Task instructions - Everything from the line containing "于是，很自然地，我打开了搜索引擎：" through the final line of the material is to be restated word for word, and only that.
+++
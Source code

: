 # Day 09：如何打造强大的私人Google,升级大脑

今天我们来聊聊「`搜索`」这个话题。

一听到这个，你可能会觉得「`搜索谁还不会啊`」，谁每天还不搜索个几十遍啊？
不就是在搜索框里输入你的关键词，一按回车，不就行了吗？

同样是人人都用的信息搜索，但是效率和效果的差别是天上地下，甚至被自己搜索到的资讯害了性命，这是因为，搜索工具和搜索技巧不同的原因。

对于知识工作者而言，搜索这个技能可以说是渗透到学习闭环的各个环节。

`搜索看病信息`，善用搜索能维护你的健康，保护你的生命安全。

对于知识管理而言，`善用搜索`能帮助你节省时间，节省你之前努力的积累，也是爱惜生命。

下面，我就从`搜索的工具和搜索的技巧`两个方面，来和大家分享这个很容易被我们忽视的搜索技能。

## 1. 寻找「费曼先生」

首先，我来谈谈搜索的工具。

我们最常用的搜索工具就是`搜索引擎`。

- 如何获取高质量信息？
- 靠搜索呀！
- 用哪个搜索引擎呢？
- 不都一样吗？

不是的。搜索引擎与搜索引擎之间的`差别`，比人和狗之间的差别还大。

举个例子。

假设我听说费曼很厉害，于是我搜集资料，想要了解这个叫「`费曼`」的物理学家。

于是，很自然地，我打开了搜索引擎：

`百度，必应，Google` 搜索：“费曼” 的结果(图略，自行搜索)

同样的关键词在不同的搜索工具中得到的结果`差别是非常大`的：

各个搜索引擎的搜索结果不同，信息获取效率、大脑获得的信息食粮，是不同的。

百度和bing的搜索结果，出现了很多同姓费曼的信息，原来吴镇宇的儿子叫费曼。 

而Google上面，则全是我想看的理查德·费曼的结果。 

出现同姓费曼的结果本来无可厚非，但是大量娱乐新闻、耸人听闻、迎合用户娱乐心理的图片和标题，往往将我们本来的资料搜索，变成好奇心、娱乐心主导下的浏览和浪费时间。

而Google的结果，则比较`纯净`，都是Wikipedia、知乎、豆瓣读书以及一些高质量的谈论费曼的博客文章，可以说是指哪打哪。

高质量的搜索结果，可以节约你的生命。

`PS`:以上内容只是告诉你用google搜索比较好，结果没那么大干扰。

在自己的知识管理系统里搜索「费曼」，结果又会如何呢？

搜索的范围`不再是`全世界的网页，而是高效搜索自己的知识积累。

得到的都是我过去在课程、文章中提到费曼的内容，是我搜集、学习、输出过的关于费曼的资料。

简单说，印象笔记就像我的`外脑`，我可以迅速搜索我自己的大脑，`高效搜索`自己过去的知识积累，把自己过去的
+++
Response below -
于是，很自然地，我打开了搜索引擎：

`百度，必应，Google` 搜索：“费曼” 的结果(图略，自行搜索)

同样的关键词在不同的搜索工具中得到的结果`差别是非常大`的：

各个搜索引擎的搜索结果不同，信息获取效率、大脑获得的信息食粮，是不同的。

百度和bing的搜索结果，出现了很多同姓费曼的信息，原来吴镇宇的儿子叫费曼。 

而Google上面，则全是我想看的理查德·费曼的结果。 

出现同姓费曼的结果本来无可厚非，但是大量娱乐新闻、耸人听闻、迎合用户娱乐心理的图片和标题，往往将我们本来的资料搜索，变成好奇心、娱乐心主导下的浏览和浪费时间。

而Google的结果，则比较`纯净`，都是Wikipedia、知乎、豆瓣读书以及一些高质量的谈论费曼的博客文章，可以说是指哪打哪。

高质量的搜索结果，可以节约你的生命。

`PS`:以上内容只是告诉你用google搜索比较好，结果没那么大干扰。

在自己的知识管理系统里搜索「费曼」，结果又会如何呢？

搜索的范围`不再是`全世界的网页，而是高效搜索自己的知识积累。

得到的都是我过去在课程、文章中提到费曼的内容，是我搜集、学习、输出过的关于费曼的资料。

简单说，印象笔记就像我的`外脑`，我可以迅速搜索我自己的大脑，`高效搜索`自己过去的知识积累，把自己过去的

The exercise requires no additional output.